Plain-text document sources:
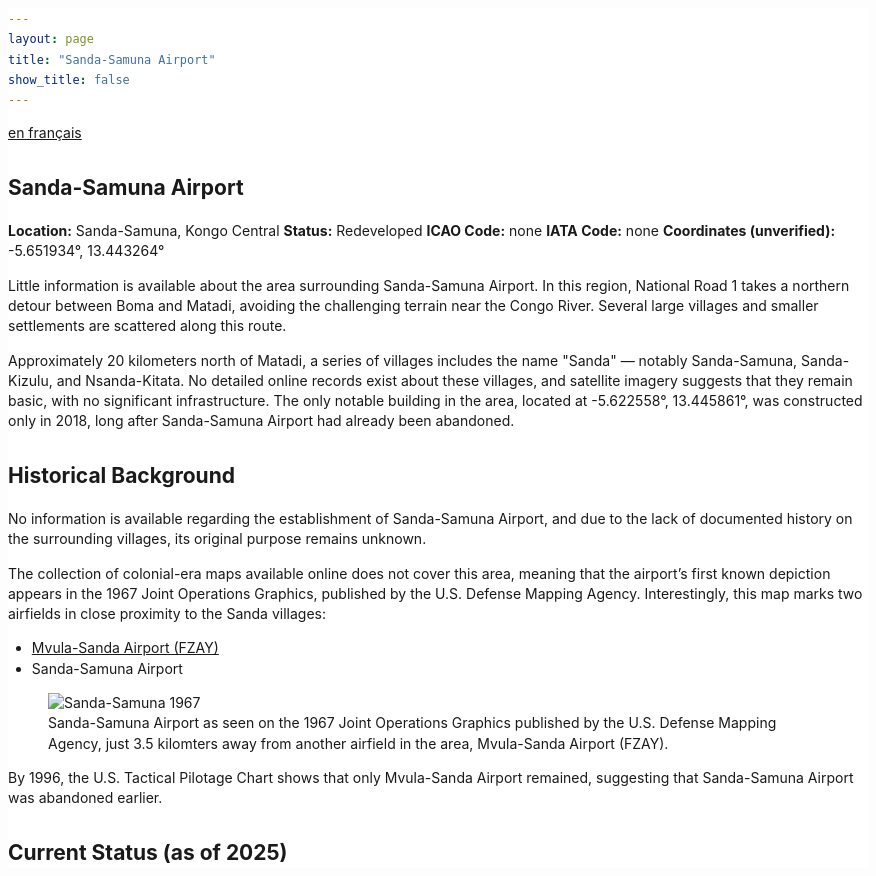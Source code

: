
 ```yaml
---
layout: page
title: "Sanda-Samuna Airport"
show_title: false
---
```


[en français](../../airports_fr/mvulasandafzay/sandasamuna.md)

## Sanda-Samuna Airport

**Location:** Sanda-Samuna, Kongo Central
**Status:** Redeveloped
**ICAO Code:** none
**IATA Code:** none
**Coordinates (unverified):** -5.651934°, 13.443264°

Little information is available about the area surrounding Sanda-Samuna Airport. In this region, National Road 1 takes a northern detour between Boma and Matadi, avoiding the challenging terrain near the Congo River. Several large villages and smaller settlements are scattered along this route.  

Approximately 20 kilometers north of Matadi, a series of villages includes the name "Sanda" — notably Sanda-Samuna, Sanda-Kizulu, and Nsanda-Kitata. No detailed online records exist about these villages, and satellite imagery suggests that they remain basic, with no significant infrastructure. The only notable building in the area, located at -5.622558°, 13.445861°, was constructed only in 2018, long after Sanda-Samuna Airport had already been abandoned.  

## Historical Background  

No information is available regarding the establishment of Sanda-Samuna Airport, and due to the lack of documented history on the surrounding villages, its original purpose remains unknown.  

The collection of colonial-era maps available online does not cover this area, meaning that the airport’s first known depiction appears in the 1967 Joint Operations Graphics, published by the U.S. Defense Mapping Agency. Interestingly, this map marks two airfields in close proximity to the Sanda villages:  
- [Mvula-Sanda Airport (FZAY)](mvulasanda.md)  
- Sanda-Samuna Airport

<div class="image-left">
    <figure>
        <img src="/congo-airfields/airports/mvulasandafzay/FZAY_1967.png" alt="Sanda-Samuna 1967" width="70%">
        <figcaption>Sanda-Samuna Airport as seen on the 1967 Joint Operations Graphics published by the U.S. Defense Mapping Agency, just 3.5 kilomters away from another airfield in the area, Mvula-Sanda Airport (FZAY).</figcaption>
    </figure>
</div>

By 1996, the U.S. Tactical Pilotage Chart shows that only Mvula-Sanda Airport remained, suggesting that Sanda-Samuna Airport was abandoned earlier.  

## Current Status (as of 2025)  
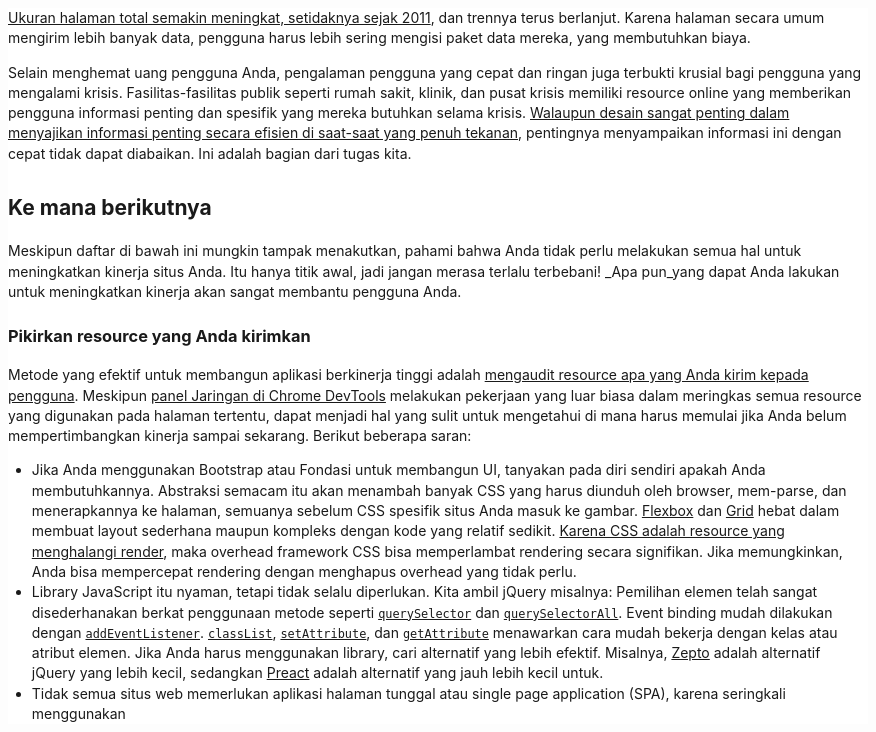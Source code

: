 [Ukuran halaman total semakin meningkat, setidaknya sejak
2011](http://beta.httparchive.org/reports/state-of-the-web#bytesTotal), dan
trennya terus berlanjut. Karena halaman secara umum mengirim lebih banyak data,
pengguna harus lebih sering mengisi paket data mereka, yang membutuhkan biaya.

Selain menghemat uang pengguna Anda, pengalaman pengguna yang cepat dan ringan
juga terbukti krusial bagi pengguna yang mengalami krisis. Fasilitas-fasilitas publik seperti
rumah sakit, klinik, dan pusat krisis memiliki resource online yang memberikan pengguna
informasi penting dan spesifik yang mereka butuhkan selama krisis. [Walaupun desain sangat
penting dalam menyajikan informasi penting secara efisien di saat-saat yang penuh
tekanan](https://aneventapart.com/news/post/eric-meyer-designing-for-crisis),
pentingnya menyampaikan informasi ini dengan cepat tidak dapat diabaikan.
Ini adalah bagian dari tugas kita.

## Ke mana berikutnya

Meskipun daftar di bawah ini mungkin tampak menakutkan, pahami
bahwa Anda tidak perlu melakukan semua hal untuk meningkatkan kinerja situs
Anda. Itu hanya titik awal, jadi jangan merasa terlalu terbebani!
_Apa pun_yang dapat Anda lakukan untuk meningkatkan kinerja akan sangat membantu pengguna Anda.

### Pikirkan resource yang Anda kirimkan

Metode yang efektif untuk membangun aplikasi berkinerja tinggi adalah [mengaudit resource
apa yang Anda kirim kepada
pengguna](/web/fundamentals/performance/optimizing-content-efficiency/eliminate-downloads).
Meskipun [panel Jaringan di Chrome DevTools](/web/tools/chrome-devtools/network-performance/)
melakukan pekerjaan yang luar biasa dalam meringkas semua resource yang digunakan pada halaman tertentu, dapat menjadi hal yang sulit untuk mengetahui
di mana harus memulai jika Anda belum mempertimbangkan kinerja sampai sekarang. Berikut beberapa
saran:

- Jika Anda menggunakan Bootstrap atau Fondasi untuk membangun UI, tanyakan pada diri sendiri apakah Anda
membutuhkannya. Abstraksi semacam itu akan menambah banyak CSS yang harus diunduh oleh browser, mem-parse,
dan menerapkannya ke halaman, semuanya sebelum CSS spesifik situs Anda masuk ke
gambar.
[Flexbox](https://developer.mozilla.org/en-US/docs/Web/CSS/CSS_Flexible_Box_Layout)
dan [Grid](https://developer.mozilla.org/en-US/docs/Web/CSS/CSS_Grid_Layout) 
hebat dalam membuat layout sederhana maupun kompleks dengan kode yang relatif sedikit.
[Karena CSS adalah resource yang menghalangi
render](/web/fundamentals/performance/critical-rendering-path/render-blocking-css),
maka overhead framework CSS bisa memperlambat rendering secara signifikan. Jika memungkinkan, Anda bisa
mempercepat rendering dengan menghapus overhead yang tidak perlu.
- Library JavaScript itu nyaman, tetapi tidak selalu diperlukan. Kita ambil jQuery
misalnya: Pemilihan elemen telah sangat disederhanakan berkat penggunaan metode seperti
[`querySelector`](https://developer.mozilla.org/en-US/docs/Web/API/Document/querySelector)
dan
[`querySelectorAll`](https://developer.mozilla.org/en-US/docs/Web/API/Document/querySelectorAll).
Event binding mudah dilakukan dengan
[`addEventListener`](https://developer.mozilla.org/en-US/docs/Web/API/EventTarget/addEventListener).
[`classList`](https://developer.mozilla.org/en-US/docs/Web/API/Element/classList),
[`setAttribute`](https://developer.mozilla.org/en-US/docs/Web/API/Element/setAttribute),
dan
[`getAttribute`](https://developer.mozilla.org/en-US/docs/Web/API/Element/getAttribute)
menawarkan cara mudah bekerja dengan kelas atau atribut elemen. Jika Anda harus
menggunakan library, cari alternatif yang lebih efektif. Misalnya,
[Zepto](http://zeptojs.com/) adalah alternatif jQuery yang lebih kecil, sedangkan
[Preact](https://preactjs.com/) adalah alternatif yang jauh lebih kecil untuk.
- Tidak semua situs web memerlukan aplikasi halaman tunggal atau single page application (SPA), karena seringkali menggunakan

Activity: Please find all lines of the entries that hold the string "this" and copy them.

Answer section:
Little information is available about the area surrounding Sanda-Samuna Airport. In this region, National Road 1 takes a northern detour between Boma and Matadi, avoiding the challenging terrain near the Congo River. Several large villages and smaller settlements are scattered along this route.  
The collection of colonial-era maps available online does not cover this area, meaning that the airport’s first known depiction appears in the 1967 Joint Operations Graphics, published by the U.S. Defense Mapping Agency. Interestingly, this map marks two airfields in close proximity to the Sanda villages:  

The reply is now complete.